Because ketamine targets what investigators believe to be the source of the illness, the effect of the treatment is much more reliable and substantial than previous treatment options which are often just hit-or-miss Band-Aids for one set of symptoms or another.

What is the Treatment Regimen?

A therapeutic dose is idiosyncratic meaning that the quantity of drug depends upon the individual. For some children the dose that provides long term stability is 4 or 5 times the dose required for others. The difference is neither age nor weight dependent. While children who are highly affected by FOH typically need a higher dose, that is not a hard and fast rule.

Further, the interval between doses, determined by a return of symptoms, also varies. The range of that interval can be as short as 2 days, more typically 3-4 days and even as long as 7 days. Some of the patients who have been on the treatment the longest; in excess of 4 years, are beginning to be able to significantly lengthen the time between administrations. It is too early to know if the sustained correction of problematic brain networks is actually allowing the brain to slowly rewire itself in a way that eliminates or reduces the symptoms permanently. But this is an interesting and encouraging observation.

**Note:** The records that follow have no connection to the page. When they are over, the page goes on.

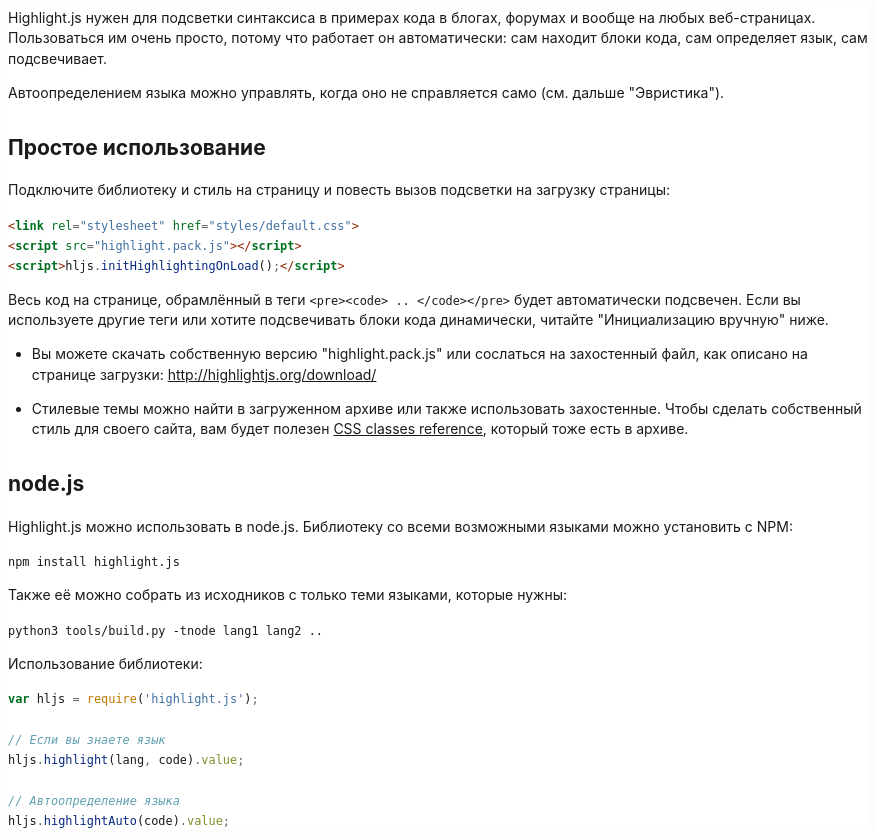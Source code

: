 Highlight.js нужен для подсветки синтаксиса в примерах кода в блогах,
форумах и вообще на любых веб-страницах. Пользоваться им очень просто,
потому что работает он автоматически: сам находит блоки кода, сам
определяет язык, сам подсвечивает.

Автоопределением языка можно управлять, когда оно не справляется само (см.
дальше "Эвристика").


## Простое использование

Подключите библиотеку и стиль на страницу и повесть вызов подсветки на
загрузку страницы:

```html
<link rel="stylesheet" href="styles/default.css">
<script src="highlight.pack.js"></script>
<script>hljs.initHighlightingOnLoad();</script>
```

Весь код на странице, обрамлённый в теги `<pre><code> .. </code></pre>`
будет автоматически подсвечен. Если вы используете другие теги или хотите
подсвечивать блоки кода динамически, читайте "Инициализацию вручную" ниже.

- Вы можете скачать собственную версию "highlight.pack.js" или сослаться
  на захостенный файл, как описано на странице загрузки:
  <http://highlightjs.org/download/>

- Стилевые темы можно найти в загруженном архиве или также использовать
  захостенные. Чтобы сделать собственный стиль для своего сайта, вам
  будет полезен [CSS classes reference][cr], который тоже есть в архиве.

[cr]: http://highlightjs.readthedocs.org/en/latest/css-classes-reference.html


## node.js

Highlight.js можно использовать в node.js. Библиотеку со всеми возможными языками можно
установить с NPM:

    npm install highlight.js

Также её можно собрать из исходников с только теми языками, которые нужны:

    python3 tools/build.py -tnode lang1 lang2 ..

Использование библиотеки:

```javascript
var hljs = require('highlight.js');

// Если вы знаете язык
hljs.highlight(lang, code).value;

// Автоопределение языка
hljs.highlightAuto(code).value;
```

Clearly, given all of these variations, directions for how to administer intranasal ketamine are not yet able to be printed on the side of a box. At this point, the 5+ years of experience that Dr. Papolos has accumulated provide him with insight as to how to progress with each case. It is the strong desire and intention of both Dr. Papolos and the JBRF to transfer this knowledge to the professional community as quickly and effectively as possible. Completion of the Ketamine Clinical Study will be an important step in this direction.

Side Effects of Treatment

None of the patients from Dr. Papolos’ practice have experienced any clinically significant side effects. Typical side effects immediately following administration include: dizziness, loss of balance, confusion, spaciness, elation, activation, perceptual distortion (sound, color, distance, size), dissociation (feelings of being outside of yourself or in a dream, time slowing down…), heavy feeling limbs or head, burning in the throat or nose, numbness in lips, sensation of cooling. Less common side effects include headache, nausea, and hallucinations. Infrequently there has been mild heart palpitation and mild respiratory distress.

No single person experiences all of these effects and some people hardly experience any. Typically a person is prone to one or two of them and these will be the ones that continue to characterize that person’s side effect experience. Dizziness is perhaps the most frequent. Regardless of the side effect(s) experienced, tolerance usually develops quickly. Tolerance means that within a few administrations of a dosing level, the side effects diminish in severity and duration; they may even disappear entirely. (That said, a few patients have not developed significant tolerance.) When the effects are present, they usually last 10 minutes to an hour. Rarely does any significant amount of effect go beyond an hour however some children become sleepy and feel like they need to take a nap.

In addition to the immediate side effects  described above, ketamine has been linked to a serious adverse effect related to bladder function. However, this problem is associated with a much higher and abusive use of the drug. No patients in the practice have experienced any ketamine-related bladder function conditions.